Knowledge Islands: Visualizing Developers Knowledge Concentration
Otávio Cury, Guilherme Avelino
TL;DR
Knowledge Islands tackles the risk of knowledge concentration in software projects by providing an open-source, web-based tool that analyzes development history to identify experts and compute the Truck Factor across repositories, modules, and files. It uses the Degree of Expertise score $DOE(d,f(v))$ and an AVL-style greedy Truck Factor algorithm to generate hierarchical visualizations of knowledge islands, enabling managers to mitigate risk and guide onboarding. The tool is built on a modern stack (React frontend, Spring Boot backend, PostgreSQL, JGit) and exposes REST endpoints for asynchronous cloning and analysis of GitHub repositories. Future work includes GitHub OAuth integration, enhanced visualizations, and support for additional knowledge models, aiming to improve usability and coverage for practical software maintenance and resilience.

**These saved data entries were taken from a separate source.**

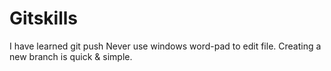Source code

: # Gitskills
 I have learned git push
 Never use windows word-pad to edit file.
 Creating a new branch is quick & simple.
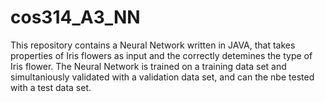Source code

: # cos314_A3_NN

This repository contains a Neural Network written in JAVA, that takes properties of Iris flowers as input and the correctly detemines the type of Iris flower.
The Neural Network is trained on a training data set and simultaniously validated with a validation data set, and can the nbe tested with a test data set.
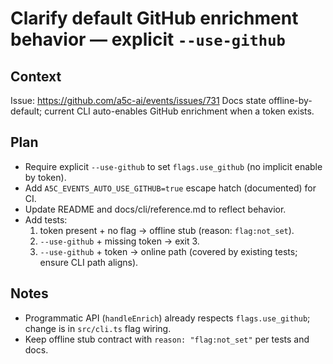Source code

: # Clarify default GitHub enrichment behavior — explicit `--use-github`

## Context

Issue: https://github.com/a5c-ai/events/issues/731
Docs state offline-by-default; current CLI auto-enables GitHub enrichment when a token exists.

## Plan

- Require explicit `--use-github` to set `flags.use_github` (no implicit enable by token).
- Add `A5C_EVENTS_AUTO_USE_GITHUB=true` escape hatch (documented) for CI.
- Update README and docs/cli/reference.md to reflect behavior.
- Add tests:
  1. token present + no flag → offline stub (reason: `flag:not_set`).
  2. `--use-github` + missing token → exit 3.
  3. `--use-github` + token → online path (covered by existing tests; ensure CLI path aligns).

## Notes

- Programmatic API (`handleEnrich`) already respects `flags.use_github`; change is in `src/cli.ts` flag wiring.
- Keep offline stub contract with `reason: "flag:not_set"` per tests and docs.
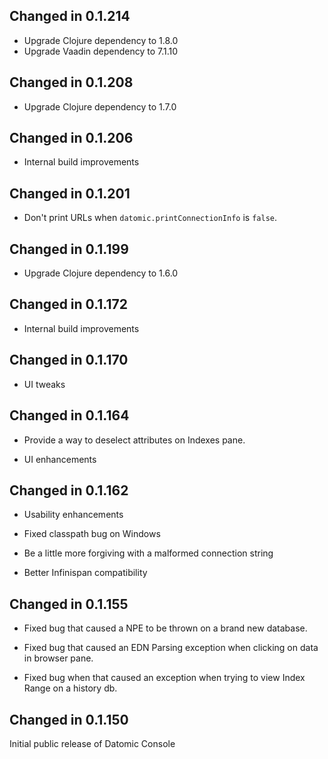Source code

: ## Changed in 0.1.214

* Upgrade Clojure dependency to 1.8.0
* Upgrade Vaadin dependency to 7.1.10

## Changed in 0.1.208

* Upgrade Clojure dependency to 1.7.0

## Changed in 0.1.206

* Internal build improvements

## Changed in 0.1.201

* Don't print URLs when `datomic.printConnectionInfo` is `false`.

## Changed in 0.1.199

* Upgrade Clojure dependency to 1.6.0

## Changed in 0.1.172

* Internal build improvements

## Changed in 0.1.170

* UI tweaks

## Changed in 0.1.164

* Provide a way to deselect attributes on Indexes pane.

* UI enhancements

## Changed in 0.1.162

* Usability enhancements

* Fixed classpath bug on Windows

* Be a little more forgiving with a malformed connection string

* Better Infinispan compatibility

## Changed in 0.1.155

* Fixed bug that caused a NPE to be thrown on a brand new database.

* Fixed bug that caused an EDN Parsing exception when clicking on data in browser pane.

* Fixed bug when that caused an exception when trying to view Index Range on a history db.

## Changed in 0.1.150

Initial public release of Datomic Console
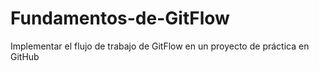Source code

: # Fundamentos-de-GitFlow
Implementar el flujo de trabajo de GitFlow en un proyecto de práctica en GitHub
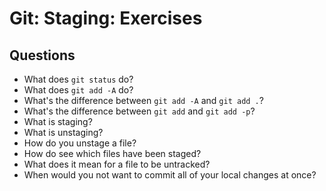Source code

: # Git: Staging: Exercises

## Questions

* What does `git status` do?
* What does `git add -A` do?
* What's the difference between `git add -A` and `git add .`?
* What's the difference between `git add` and `git add -p`?
* What is staging?
* What is unstaging?
* How do you unstage a file?
* How do see which files have been staged?
* What does it mean for a file to be untracked?
* When would you not want to commit all of your local changes at once?
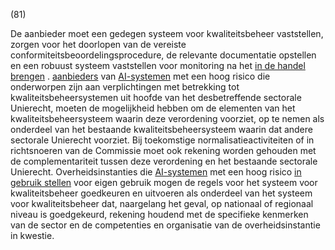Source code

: (81)

De aanbieder moet een gedegen systeem voor kwaliteitsbeheer vaststellen, zorgen voor het doorlopen van de vereiste conformiteitsbeoordelingsprocedure, de relevante documentatie opstellen en een robuust systeem vaststellen voor monitoring na het [in de handel brengen](a3.md#^handel) . [aanbieders](a3.md#^aanbieder) van [AI-systemen](a3.md#^ai-systeem) met een hoog risico die onderworpen zijn aan verplichtingen met betrekking tot kwaliteitsbeheersystemen uit hoofde van het desbetreffende sectorale Unierecht, moeten de mogelijkheid hebben om de elementen van het kwaliteitsbeheersysteem waarin deze verordening voorziet, op te nemen als onderdeel van het bestaande kwaliteitsbeheersysteem waarin dat andere sectorale Unierecht voorziet. Bij toekomstige normalisatieactiviteiten of in richtsnoeren van de Commissie moet ook rekening worden gehouden met de complementariteit tussen deze verordening en het bestaande sectorale Unierecht. Overheidsinstanties die [AI-systemen](a3.md#^ai-systeem) met een hoog risico [in gebruik stellen](a3.md#^gebruik) voor eigen gebruik mogen de regels voor het systeem voor kwaliteitsbeheer goedkeuren en uitvoeren als onderdeel van het systeem voor kwaliteitsbeheer dat, naargelang het geval, op nationaal of regionaal niveau is goedgekeurd, rekening houdend met de specifieke kenmerken van de sector en de competenties en organisatie van de overheidsinstantie in kwestie.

Overall, Knowledge Islands provides a concrete, data-driven means to strengthen project continuity by pinpointing critical knowledge holders and files.
Abstract
Current software development is often a cooperative activity, where different situations can arise that put the existence of a project at risk. One common and extensively studied issue in the software engineering literature is the concentration of a significant portion of knowledge about the source code in a few developers on a team. In this scenario, the departure of one of these key developers could make it impossible to continue the project. This work presents Knowledge Islands, a tool that visualizes the concentration of knowledge in a software repository using a state-of-the-art knowledge model. Key features of Knowledge Islands include user authentication, cloning, and asynchronous analysis of user repositories, identification of the expertise of the team's developers, calculation of the Truck Factor for all folders and source code files, and identification of the main developers and repository files. This open-source tool enables practitioners to analyze GitHub projects, determine where knowledge is concentrated within the development team, and implement measures to maintain project health. The source code of Knowledge Islands is available in a public repository, and there is a presentation about the tool in video.